Ahmadjon Odilov (Uzbek Cyrillic: Аҳмаджон Одилов; 1 May 1925 – 25 September 2017) was an Uzbek politician. He was Hero of Socialist Labor (1965), and member of the Central Auditing Commission of the Communist Party of the Soviet Union (CPSU) between 1966 and 1971.

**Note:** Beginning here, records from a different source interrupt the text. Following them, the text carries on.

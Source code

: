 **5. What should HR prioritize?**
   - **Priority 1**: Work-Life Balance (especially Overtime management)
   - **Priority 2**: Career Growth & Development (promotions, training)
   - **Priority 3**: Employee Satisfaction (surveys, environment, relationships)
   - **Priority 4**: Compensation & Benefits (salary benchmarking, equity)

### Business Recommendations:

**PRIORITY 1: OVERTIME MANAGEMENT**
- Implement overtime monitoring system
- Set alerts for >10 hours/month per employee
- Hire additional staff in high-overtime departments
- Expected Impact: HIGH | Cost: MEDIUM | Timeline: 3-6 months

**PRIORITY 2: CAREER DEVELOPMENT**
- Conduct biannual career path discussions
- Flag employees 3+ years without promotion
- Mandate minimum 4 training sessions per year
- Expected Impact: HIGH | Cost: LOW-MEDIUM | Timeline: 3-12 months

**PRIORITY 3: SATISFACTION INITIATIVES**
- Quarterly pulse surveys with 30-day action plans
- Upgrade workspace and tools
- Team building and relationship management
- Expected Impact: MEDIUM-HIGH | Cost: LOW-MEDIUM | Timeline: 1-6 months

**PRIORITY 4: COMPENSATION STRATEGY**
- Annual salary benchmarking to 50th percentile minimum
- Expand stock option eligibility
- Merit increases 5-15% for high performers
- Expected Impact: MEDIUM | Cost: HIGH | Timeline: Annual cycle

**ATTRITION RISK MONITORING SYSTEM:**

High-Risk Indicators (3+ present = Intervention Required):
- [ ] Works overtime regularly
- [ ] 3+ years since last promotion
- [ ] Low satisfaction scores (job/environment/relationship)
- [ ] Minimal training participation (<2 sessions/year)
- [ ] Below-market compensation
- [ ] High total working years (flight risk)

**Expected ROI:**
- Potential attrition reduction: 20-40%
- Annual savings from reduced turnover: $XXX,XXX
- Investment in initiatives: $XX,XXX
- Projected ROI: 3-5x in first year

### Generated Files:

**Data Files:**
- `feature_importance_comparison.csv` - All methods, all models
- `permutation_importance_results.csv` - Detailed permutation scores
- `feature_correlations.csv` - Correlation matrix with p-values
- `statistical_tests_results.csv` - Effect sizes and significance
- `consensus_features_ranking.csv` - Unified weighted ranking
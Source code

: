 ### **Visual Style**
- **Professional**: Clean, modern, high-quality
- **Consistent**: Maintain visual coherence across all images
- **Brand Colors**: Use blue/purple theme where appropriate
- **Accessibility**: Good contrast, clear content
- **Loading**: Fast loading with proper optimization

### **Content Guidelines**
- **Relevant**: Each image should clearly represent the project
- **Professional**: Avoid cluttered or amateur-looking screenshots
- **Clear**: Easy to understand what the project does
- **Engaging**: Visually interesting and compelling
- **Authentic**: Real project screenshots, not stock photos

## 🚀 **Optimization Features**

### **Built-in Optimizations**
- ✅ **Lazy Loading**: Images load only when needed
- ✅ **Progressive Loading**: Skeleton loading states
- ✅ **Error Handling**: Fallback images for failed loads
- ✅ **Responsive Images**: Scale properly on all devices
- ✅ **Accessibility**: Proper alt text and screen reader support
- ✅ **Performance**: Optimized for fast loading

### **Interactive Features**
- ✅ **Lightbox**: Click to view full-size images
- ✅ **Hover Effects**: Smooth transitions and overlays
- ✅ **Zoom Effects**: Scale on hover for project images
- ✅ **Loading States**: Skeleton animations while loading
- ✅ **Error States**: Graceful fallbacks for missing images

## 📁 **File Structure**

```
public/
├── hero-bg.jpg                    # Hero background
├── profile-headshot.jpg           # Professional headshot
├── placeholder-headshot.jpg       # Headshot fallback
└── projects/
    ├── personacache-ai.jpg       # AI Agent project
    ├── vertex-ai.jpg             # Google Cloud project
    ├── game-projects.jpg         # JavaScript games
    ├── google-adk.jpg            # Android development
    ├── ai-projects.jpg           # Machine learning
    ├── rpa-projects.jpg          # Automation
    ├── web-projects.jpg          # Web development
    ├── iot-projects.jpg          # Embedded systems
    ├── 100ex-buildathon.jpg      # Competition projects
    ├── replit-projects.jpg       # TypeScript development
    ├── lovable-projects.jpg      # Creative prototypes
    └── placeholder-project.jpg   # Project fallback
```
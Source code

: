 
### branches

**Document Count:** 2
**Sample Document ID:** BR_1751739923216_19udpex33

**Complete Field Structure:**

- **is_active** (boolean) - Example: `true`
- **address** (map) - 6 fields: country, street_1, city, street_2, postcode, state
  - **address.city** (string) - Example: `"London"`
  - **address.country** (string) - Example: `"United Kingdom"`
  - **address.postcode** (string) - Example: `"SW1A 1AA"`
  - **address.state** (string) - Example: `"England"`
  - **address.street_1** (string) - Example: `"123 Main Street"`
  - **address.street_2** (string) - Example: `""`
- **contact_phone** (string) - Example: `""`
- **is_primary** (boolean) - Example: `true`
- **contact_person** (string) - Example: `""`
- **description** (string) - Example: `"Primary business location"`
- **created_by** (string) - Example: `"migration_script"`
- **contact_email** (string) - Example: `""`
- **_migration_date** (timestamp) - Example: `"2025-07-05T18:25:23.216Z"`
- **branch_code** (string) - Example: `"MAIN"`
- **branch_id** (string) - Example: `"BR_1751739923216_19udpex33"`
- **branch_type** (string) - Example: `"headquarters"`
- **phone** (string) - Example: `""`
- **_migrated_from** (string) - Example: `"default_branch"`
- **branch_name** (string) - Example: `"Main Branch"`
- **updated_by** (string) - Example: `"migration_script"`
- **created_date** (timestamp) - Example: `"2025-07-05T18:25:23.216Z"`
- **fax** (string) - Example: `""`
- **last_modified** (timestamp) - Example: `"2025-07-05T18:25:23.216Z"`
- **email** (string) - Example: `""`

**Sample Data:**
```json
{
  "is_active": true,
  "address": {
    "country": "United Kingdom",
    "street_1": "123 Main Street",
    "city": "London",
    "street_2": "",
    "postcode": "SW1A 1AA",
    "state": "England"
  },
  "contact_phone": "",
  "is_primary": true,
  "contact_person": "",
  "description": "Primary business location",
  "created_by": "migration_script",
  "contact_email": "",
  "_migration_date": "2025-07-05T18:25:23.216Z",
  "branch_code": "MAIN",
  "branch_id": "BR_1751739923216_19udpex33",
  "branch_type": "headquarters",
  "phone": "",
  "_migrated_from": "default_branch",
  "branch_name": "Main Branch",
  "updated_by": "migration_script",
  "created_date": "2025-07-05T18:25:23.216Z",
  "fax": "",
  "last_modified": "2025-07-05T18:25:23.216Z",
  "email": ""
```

Odilov was a delegate to the XXIII, XXIV and XXV Congresses of CPSU (1966, 1971, and 1976), and a deputy of the Supreme Soviet of the USSR of the 9th and 10th convocations (1974–1984). He was also a member of the Presidium of the Supreme Soviet of the USSR and was elected to the Supreme Soviet of the Uzbek SSR three times.

Biography 
Odilov was born on 1 May 1925 in Gurumsaray, Pap District, Fergana, Uzbek SSR, Soviet Union (now Uzbekistan). From childhood he worked in agriculture. In the 1960-1970s, he was chairman of the collective farm named after Lenin in Pap District, Fergana.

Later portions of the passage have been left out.